• TASK DIRECTIONS: Filter the material below so that only lines containing "implements" remain.
====
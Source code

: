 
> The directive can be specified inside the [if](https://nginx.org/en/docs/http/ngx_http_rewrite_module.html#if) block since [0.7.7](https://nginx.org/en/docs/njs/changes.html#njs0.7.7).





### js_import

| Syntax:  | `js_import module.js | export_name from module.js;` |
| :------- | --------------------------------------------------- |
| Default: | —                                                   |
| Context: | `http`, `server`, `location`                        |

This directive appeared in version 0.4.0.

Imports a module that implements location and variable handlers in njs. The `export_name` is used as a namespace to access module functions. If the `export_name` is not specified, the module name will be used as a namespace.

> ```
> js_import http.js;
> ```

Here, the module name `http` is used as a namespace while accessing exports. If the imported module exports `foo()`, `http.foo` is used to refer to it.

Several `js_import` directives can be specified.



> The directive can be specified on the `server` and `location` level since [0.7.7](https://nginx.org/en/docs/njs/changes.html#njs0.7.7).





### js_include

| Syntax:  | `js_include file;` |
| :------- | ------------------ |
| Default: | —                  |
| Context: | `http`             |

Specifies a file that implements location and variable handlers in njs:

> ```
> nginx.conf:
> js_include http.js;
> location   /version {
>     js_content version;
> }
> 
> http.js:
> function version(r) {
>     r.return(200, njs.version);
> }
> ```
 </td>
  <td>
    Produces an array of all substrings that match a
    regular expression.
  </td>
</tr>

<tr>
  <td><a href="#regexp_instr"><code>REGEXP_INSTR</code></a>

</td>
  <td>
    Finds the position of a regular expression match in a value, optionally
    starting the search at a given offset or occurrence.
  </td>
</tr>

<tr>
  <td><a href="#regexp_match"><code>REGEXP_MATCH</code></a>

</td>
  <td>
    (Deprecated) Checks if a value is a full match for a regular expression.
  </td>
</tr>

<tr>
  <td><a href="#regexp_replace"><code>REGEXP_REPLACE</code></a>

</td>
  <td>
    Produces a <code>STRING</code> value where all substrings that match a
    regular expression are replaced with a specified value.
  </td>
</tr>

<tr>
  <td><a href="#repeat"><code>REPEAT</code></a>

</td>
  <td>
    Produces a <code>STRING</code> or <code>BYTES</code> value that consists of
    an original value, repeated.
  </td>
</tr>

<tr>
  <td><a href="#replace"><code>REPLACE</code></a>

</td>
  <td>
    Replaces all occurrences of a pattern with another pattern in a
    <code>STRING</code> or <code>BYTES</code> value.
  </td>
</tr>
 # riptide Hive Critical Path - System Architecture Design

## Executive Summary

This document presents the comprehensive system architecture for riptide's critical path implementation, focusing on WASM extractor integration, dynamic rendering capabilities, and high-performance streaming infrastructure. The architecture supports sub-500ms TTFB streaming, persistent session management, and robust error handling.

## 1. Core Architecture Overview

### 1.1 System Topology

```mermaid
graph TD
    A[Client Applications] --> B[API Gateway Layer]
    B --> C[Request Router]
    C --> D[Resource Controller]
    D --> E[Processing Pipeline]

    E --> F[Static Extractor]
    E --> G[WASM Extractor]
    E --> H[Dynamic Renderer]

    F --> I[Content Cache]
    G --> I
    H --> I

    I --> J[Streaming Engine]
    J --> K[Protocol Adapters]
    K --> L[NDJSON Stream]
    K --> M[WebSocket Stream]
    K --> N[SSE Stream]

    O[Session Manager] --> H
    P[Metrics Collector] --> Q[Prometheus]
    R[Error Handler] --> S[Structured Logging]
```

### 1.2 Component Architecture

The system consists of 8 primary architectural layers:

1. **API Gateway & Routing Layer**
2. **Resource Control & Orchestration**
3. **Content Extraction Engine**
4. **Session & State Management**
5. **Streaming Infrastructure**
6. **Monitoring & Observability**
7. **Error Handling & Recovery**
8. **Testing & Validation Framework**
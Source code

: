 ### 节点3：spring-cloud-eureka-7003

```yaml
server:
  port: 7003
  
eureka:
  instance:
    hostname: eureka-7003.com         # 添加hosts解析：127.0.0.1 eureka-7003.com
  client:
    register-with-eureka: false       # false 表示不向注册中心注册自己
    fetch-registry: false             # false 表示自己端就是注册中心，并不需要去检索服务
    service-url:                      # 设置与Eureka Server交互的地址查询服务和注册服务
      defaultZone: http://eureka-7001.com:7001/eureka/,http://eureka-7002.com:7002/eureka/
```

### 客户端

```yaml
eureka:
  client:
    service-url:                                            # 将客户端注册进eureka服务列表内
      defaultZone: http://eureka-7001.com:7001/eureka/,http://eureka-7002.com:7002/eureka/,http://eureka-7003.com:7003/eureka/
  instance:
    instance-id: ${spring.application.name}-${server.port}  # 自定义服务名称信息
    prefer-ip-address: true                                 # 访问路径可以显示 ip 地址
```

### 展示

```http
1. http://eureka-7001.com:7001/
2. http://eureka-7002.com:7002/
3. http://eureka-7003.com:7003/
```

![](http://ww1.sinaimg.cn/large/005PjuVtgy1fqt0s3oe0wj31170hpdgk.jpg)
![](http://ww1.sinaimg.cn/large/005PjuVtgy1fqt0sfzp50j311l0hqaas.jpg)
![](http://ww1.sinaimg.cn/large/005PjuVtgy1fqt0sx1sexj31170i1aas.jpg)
====
• RESULT FOR THIS TASK:
Imports a module that implements location and variable handlers in njs. The `export_name` is used as a namespace to access module functions. If the `export_name` is not specified, the module name will be used as a namespace.
Specifies a file that implements location and variable handlers in njs:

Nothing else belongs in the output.